> **Assigned task**
Work through the data below and copy out every line where "possible" is found.

> **Records**
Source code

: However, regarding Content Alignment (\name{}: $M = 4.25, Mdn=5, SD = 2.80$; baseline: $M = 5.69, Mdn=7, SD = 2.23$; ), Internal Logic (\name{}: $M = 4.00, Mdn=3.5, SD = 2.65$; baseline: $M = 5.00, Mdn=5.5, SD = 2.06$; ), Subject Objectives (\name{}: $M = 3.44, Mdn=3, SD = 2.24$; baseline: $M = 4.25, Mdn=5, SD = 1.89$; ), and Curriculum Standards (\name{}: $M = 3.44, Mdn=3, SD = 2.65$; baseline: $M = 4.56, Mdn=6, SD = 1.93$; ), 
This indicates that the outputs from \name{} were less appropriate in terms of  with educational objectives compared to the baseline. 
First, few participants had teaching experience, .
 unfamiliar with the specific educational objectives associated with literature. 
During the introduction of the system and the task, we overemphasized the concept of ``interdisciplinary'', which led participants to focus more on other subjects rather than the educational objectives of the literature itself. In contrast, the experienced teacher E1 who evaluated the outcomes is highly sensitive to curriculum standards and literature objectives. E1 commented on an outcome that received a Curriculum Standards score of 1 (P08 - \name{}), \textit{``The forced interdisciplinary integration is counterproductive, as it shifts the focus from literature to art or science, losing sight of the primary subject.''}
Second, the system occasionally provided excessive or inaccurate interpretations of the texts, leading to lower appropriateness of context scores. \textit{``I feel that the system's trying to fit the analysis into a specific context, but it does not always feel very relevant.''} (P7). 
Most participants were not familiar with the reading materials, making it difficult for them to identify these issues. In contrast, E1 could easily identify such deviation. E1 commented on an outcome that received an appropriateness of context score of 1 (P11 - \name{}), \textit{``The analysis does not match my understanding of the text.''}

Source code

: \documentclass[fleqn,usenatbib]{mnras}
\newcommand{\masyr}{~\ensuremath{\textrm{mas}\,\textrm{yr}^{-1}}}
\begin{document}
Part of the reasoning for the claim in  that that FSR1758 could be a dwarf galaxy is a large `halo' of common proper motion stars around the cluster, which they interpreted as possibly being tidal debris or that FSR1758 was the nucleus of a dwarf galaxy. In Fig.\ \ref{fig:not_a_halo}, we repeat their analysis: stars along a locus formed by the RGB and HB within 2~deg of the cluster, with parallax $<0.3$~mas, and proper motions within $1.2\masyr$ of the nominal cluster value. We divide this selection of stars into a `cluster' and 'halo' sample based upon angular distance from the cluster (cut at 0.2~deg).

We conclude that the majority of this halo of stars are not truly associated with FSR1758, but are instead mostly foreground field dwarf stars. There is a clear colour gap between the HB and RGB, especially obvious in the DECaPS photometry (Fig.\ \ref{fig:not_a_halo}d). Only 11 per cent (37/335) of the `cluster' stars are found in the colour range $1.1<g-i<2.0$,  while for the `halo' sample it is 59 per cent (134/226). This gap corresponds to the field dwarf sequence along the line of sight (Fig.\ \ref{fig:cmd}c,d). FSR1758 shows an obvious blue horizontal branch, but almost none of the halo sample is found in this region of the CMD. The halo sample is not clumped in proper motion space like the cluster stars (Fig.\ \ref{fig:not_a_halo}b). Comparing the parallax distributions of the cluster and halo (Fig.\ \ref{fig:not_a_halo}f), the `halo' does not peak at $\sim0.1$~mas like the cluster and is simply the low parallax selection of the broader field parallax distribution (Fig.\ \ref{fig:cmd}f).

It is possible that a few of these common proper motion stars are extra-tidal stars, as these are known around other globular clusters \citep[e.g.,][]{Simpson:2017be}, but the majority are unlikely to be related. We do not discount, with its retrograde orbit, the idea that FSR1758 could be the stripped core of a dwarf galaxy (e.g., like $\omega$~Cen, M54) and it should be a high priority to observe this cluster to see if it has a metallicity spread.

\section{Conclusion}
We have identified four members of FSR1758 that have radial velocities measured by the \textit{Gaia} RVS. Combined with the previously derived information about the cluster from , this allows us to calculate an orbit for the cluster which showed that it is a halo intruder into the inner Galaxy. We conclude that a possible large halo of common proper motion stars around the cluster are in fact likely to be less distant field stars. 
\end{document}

> **Reply to the exercise**
It is possible that a few of these common proper motion stars are extra-tidal stars, as these are known around other globular clusters \citep[e.g.,][]{Simpson:2017be}, but the majority are unlikely to be related. We do not discount, with its retrograde orbit, the idea that FSR1758 could be the stripped core of a dwarf galaxy (e.g., like $\omega$~Cen, M54) and it should be a high priority to observe this cluster to see if it has a metallicity spread.
We have identified four members of FSR1758 that have radial velocities measured by the \textit{Gaia} RVS. Combined with the previously derived information about the cluster from , this allows us to calculate an orbit for the cluster which showed that it is a halo intruder into the inner Galaxy. We conclude that a possible large halo of common proper motion stars around the cluster are in fact likely to be less distant field stars. 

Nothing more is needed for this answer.